C’était en fait la première fois que je travaillais avec un " grand dreamer ". La plupart des réalisateurs avec lesquels j’ai tourné sont des réalistes, ils croient au réel. Leos n’en a rien à faire, il fabrique un monde et cela m’a, au sens littéral, transportée. Merde – c’est son nom ! - est un monstre de cinéma entre Artaud et Godzilla, Godzilla étant une figure importante dans la cinéphilie de Carax, comme les monstres de Mabuse et Murnau…
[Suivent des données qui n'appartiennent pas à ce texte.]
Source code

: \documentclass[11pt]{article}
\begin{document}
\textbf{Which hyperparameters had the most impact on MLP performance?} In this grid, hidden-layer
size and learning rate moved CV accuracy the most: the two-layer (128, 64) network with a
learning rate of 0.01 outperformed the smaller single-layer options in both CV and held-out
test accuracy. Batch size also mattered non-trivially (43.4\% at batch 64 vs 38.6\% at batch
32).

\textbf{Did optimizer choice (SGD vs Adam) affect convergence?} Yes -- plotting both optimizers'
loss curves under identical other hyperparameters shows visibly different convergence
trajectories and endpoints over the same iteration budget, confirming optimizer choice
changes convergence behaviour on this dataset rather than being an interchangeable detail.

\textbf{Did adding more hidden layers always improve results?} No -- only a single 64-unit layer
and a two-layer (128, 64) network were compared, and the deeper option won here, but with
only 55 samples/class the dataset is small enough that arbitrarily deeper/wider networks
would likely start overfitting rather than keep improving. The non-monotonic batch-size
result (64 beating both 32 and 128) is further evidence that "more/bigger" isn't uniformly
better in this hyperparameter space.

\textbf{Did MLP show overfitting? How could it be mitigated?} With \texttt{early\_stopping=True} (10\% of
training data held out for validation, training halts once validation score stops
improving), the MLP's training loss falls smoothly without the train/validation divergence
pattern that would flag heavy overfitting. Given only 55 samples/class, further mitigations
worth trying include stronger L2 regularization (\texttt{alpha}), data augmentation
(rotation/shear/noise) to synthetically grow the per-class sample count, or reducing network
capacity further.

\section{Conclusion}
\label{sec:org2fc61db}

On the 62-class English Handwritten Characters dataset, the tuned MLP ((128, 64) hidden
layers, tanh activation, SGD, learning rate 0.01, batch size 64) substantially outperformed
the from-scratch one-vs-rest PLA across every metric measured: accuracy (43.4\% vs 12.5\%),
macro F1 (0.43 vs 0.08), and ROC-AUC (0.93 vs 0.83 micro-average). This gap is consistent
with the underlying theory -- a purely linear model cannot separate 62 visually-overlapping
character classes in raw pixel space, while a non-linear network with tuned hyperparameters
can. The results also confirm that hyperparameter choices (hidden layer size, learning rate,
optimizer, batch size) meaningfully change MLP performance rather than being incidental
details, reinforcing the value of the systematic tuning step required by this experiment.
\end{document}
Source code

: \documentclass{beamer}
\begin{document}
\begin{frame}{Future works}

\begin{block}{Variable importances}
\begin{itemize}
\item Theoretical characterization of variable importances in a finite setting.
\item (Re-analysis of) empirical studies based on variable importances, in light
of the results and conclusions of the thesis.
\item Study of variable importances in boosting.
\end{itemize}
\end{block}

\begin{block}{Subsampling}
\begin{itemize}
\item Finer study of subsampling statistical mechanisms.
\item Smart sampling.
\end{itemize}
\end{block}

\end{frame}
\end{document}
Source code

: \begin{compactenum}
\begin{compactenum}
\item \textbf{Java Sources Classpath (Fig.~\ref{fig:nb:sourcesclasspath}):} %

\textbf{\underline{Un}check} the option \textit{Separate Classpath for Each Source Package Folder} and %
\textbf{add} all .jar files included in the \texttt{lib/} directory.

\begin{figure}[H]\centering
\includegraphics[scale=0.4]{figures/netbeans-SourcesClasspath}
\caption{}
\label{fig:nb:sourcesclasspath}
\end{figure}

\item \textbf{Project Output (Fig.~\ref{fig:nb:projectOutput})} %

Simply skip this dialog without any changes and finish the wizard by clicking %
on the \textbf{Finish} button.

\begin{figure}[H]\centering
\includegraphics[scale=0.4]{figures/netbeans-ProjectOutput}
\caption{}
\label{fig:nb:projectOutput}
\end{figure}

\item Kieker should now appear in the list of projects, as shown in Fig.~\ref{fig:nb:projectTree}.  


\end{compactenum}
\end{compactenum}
Quand je dis monstre, en fait c’est une créature, c’est-à-dire un mythe entièrement fabriqué par le metteur en scène. Cette créature imaginaire est magnifiquement interprétée par Denis Lavant et leur collaboration, qui coure depuis le premier film de Carax, participe à l’émotion que l’on ressent en voyant Merde.
Le travail de Denis est ahurissant de précision, de générosité, c’est un travail très physique car il incarne la créature avec tout son corps : la démarche, les expressions, la langue totalement inventée, qu’il ne parle qu’avec son avocat, le deuxième personnage principal interprété par Jean-François Balmer. Ils avaient trois heures de maquillage chaque jour : perruque, ongles très longs sur les mains et les pieds, un œil de borgne en verre comme Lon Chaney…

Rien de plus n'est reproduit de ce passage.